WHAT YOU ARE ASKED TO DO — All the lines below need retyping exactly, apart from the images.

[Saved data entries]
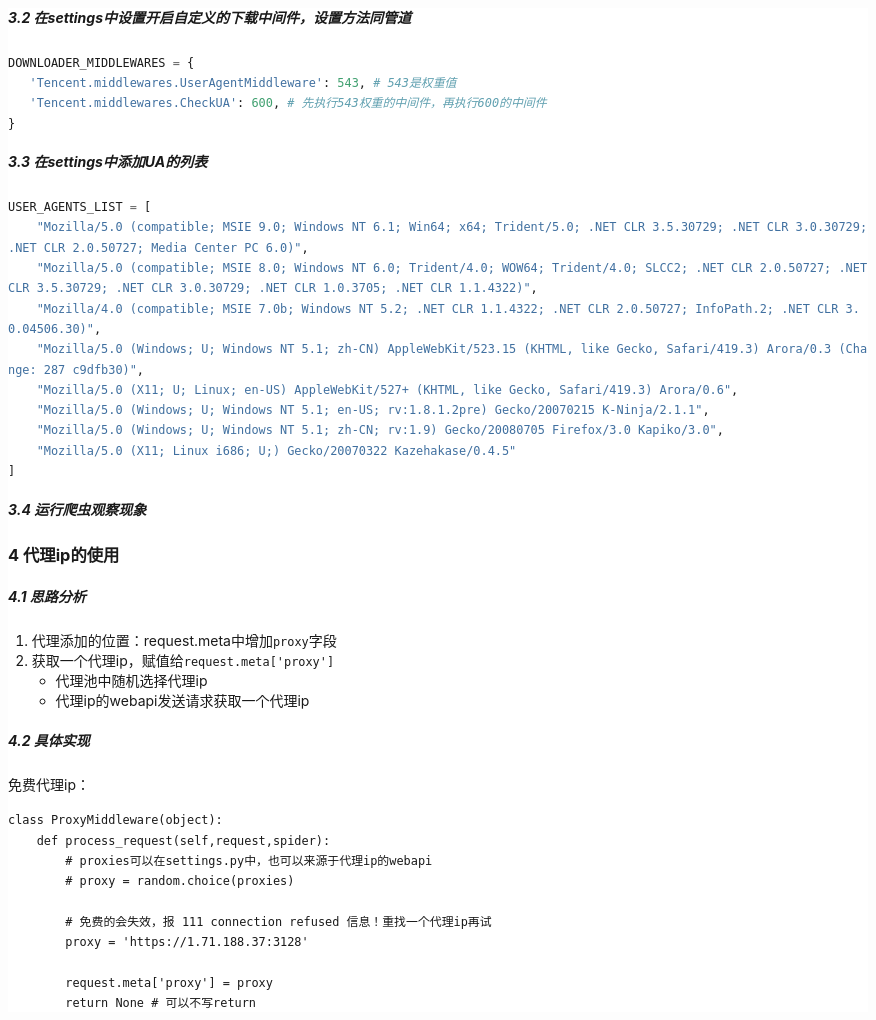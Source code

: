 ##### 3.2 在settings中设置开启自定义的下载中间件，设置方法同管道

```python
DOWNLOADER_MIDDLEWARES = {
   'Tencent.middlewares.UserAgentMiddleware': 543, # 543是权重值
   'Tencent.middlewares.CheckUA': 600, # 先执行543权重的中间件，再执行600的中间件
}
``` 
 
##### 3.3 在settings中添加UA的列表

```python
USER_AGENTS_LIST = [
    "Mozilla/5.0 (compatible; MSIE 9.0; Windows NT 6.1; Win64; x64; Trident/5.0; .NET CLR 3.5.30729; .NET CLR 3.0.30729; .NET CLR 2.0.50727; Media Center PC 6.0)",
    "Mozilla/5.0 (compatible; MSIE 8.0; Windows NT 6.0; Trident/4.0; WOW64; Trident/4.0; SLCC2; .NET CLR 2.0.50727; .NET CLR 3.5.30729; .NET CLR 3.0.30729; .NET CLR 1.0.3705; .NET CLR 1.1.4322)",
    "Mozilla/4.0 (compatible; MSIE 7.0b; Windows NT 5.2; .NET CLR 1.1.4322; .NET CLR 2.0.50727; InfoPath.2; .NET CLR 3.0.04506.30)",
    "Mozilla/5.0 (Windows; U; Windows NT 5.1; zh-CN) AppleWebKit/523.15 (KHTML, like Gecko, Safari/419.3) Arora/0.3 (Change: 287 c9dfb30)",
    "Mozilla/5.0 (X11; U; Linux; en-US) AppleWebKit/527+ (KHTML, like Gecko, Safari/419.3) Arora/0.6",
    "Mozilla/5.0 (Windows; U; Windows NT 5.1; en-US; rv:1.8.1.2pre) Gecko/20070215 K-Ninja/2.1.1",
    "Mozilla/5.0 (Windows; U; Windows NT 5.1; zh-CN; rv:1.9) Gecko/20080705 Firefox/3.0 Kapiko/3.0",
    "Mozilla/5.0 (X11; Linux i686; U;) Gecko/20070322 Kazehakase/0.4.5"
]
```

##### 3.4 运行爬虫观察现象


### 4 代理ip的使用
##### 4.1 思路分析
1. 代理添加的位置：request.meta中增加`proxy`字段
2. 获取一个代理ip，赋值给`request.meta['proxy']`
    - 代理池中随机选择代理ip
    - 代理ip的webapi发送请求获取一个代理ip

##### 4.2 具体实现

免费代理ip：

```
class ProxyMiddleware(object):
    def process_request(self,request,spider):
        # proxies可以在settings.py中，也可以来源于代理ip的webapi
        # proxy = random.choice(proxies) 

        # 免费的会失效，报 111 connection refused 信息！重找一个代理ip再试
        proxy = 'https://1.71.188.37:3128' 

        request.meta['proxy'] = proxy
        return None # 可以不写return
```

TASK RESPONSE —
Source code

: ##### 3.2 在settings中设置开启自定义的下载中间件，设置方法同管道

```python
DOWNLOADER_MIDDLEWARES = {
   'Tencent.middlewares.UserAgentMiddleware': 543, # 543是权重值
   'Tencent.middlewares.CheckUA': 600, # 先执行543权重的中间件，再执行600的中间件
}
``` 
 
##### 3.3 在settings中添加UA的列表

```python
USER_AGENTS_LIST = [
    "Mozilla/5.0 (compatible; MSIE 9.0; Windows NT 6.1; Win64; x64; Trident/5.0; .NET CLR 3.5.30729; .NET CLR 3.0.30729; .NET CLR 2.0.50727; Media Center PC 6.0)",
    "Mozilla/5.0 (compatible; MSIE 8.0; Windows NT 6.0; Trident/4.0; WOW64; Trident/4.0; SLCC2; .NET CLR 2.0.50727; .NET CLR 3.5.30729; .NET CLR 3.0.30729; .NET CLR 1.0.3705; .NET CLR 1.1.4322)",
    "Mozilla/4.0 (compatible; MSIE 7.0b; Windows NT 5.2; .NET CLR 1.1.4322; .NET CLR 2.0.50727; InfoPath.2; .NET CLR 3.0.04506.30)",
    "Mozilla/5.0 (Windows; U; Windows NT 5.1; zh-CN) AppleWebKit/523.15 (KHTML, like Gecko, Safari/419.3) Arora/0.3 (Change: 287 c9dfb30)",
    "Mozilla/5.0 (X11; U; Linux; en-US) AppleWebKit/527+ (KHTML, like Gecko, Safari/419.3) Arora/0.6",
    "Mozilla/5.0 (Windows; U; Windows NT 5.1; en-US; rv:1.8.1.2pre) Gecko/20070215 K-Ninja/2.1.1",
    "Mozilla/5.0 (Windows; U; Windows NT 5.1; zh-CN; rv:1.9) Gecko/20080705 Firefox/3.0 Kapiko/3.0",
    "Mozilla/5.0 (X11; Linux i686; U;) Gecko/20070322 Kazehakase/0.4.5"
]
```

##### 3.4 运行爬虫观察现象


### 4 代理ip的使用
##### 4.1 思路分析
1. 代理添加的位置：request.meta中增加`proxy`字段
2. 获取一个代理ip，赋值给`request.meta['proxy']`
    - 代理池中随机选择代理ip
    - 代理ip的webapi发送请求获取一个代理ip

##### 4.2 具体实现

免费代理ip：

```
class ProxyMiddleware(object):
    def process_request(self,request,spider):
        # proxies可以在settings.py中，也可以来源于代理ip的webapi
        # proxy = random.choice(proxies) 

        # 免费的会失效，报 111 connection refused 信息！重找一个代理ip再试
        proxy = 'https://1.71.188.37:3128' 

        request.meta['proxy'] = proxy
        return None # 可以不写return
```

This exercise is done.